De l'autre côté du fil, ma mère huma, pas très convaincue.
— Je te l'avais dit de toute façon ! S'exclama-t-elle soudainement. Cette fille, je ne la sentais pas ! Et qui avait encore raison ? C'est bibi, comme toujours !
J'eus un sourire à sa manière de détendre l'atmosphère, et, le regard perdu dans le paysage urbain à travers la baie vitrée, je l'écoutais me rassurer sur toutes sortes de choses.
Cela faisait une semaine que je logeais chez Jimin. Même si notre relation n'était plus comme autrefois, cela ne m'empêchait pas de me sentir de plus en plus à l'aise en sa présence. Surtout en voyant tout ce qu'il était prêt à faire pour que je me sente le mieux possible. C'était lui qui m'avait incité à rester chez lui le temps que mes idées se remettent en place et que j'ai le courage de rentrer à mon appartement. Car là-bas se trouvait la personne que je voulais éviter plus que tout. Rien que de repenser à ce qu'elle avait fait, ou à la blessure, ne serait-ce qu'une seule image, je pouvais très bien repartir en crise de panique. Mes mains étaient toujours couvertes de sang, des tâches noires couvraient mon torse, tout ce que je voyais sur moi-même, Jimin me persuadait que rien n'existait, que tout provenait de mon esprit.

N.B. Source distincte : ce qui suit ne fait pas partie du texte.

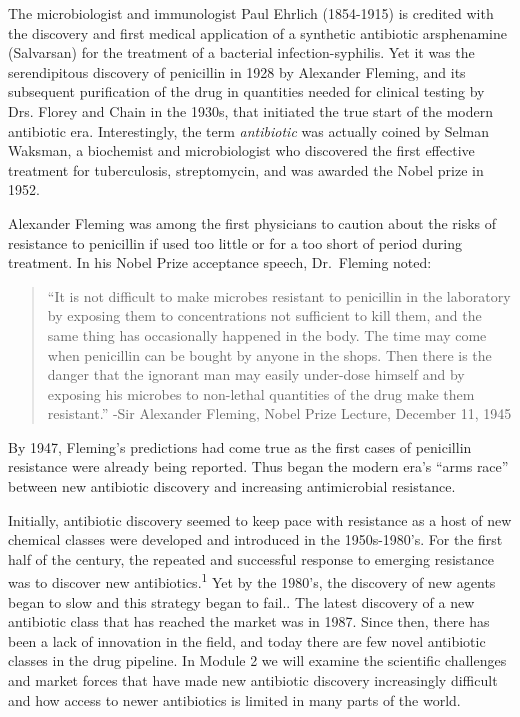 \documentclass[
]{book}
\begin{document}
The microbiologist and immunologist Paul Ehrlich (1854-1915) is credited with the discovery and first medical application of a synthetic antibiotic arsphenamine (Salvarsan) for the treatment of a bacterial infection-syphilis. Yet it was the serendipitous discovery of penicillin in 1928 by Alexander Fleming, and its subsequent purification of the drug in quantities needed for clinical testing by Drs. Florey and Chain in the 1930s, that initiated the true start of the modern antibiotic era. Interestingly, the term \emph{antibiotic} was actually coined by Selman Waksman, a biochemist and microbiologist who discovered the first effective treatment for tuberculosis, streptomycin, and was awarded the Nobel prize in 1952.

Alexander Fleming was among the first physicians to caution about the risks of resistance to penicillin if used too little or for a too short of period during treatment. In his Nobel Prize acceptance speech, Dr.~Fleming noted:

\begin{quote}
``It is not difficult to make microbes resistant to penicillin in the laboratory by exposing them to concentrations not sufficient to kill them, and the same thing has occasionally happened in the body. The time may come when penicillin can be bought by anyone in the shops. Then there is the danger that the ignorant man may easily under-dose himself and by exposing his microbes to non-lethal quantities of the drug make them resistant.'' -Sir Alexander Fleming, Nobel Prize Lecture, December 11, 1945
\end{quote}

By 1947, Fleming's predictions had come true as the first cases of penicillin resistance were already being reported. Thus began the modern era's ``arms race'' between new antibiotic discovery and increasing antimicrobial resistance.

Initially, antibiotic discovery seemed to keep pace with resistance as a host of new chemical classes were developed and introduced in the 1950s-1980's. For the first half of the century, the repeated and successful response to emerging resistance was to discover new antibiotics.\textsuperscript{1} Yet by the 1980's, the discovery of new agents began to slow and this strategy began to fail.. The latest discovery of a new antibiotic class that has reached the market was in 1987. Since then, there has been a lack of innovation in the field, and today there are few novel antibiotic classes in the drug pipeline. In Module 2 we will examine the scientific challenges and market forces that have made new antibiotic discovery increasingly difficult and how access to newer antibiotics is limited in many parts of the world.
\end{document}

Le jour suivant mon arrivée, il s'était rendu à mon appartement après avoir longuement insisté auprès de moi. Je voulais rentrer pour ne pas le déranger, il voulait que je reste pour ne pas aggraver mon état psychologique et physique si jamais je me retrouvais face à Zhu. Logiquement, il avait gagné la bataille en argumentant le fait que si je repartais en crise ou quoi que ce soit, cela n'allait pas être elle qui allait m'en sortir. Alors je lui avais donné mon adresse, mon code d'appartement, et dans le plus grand des respects, il m'était allé chercher des affaires. Mon téléphone, quelques livres, des vêtements, tout ce dont j'avais besoin. Je ne savais pas encore combien de temps j'allais rester chez lui, combien de temps il allait supporter ma présence. Après tout, je l'empêchais quand même de vivre tranquillement.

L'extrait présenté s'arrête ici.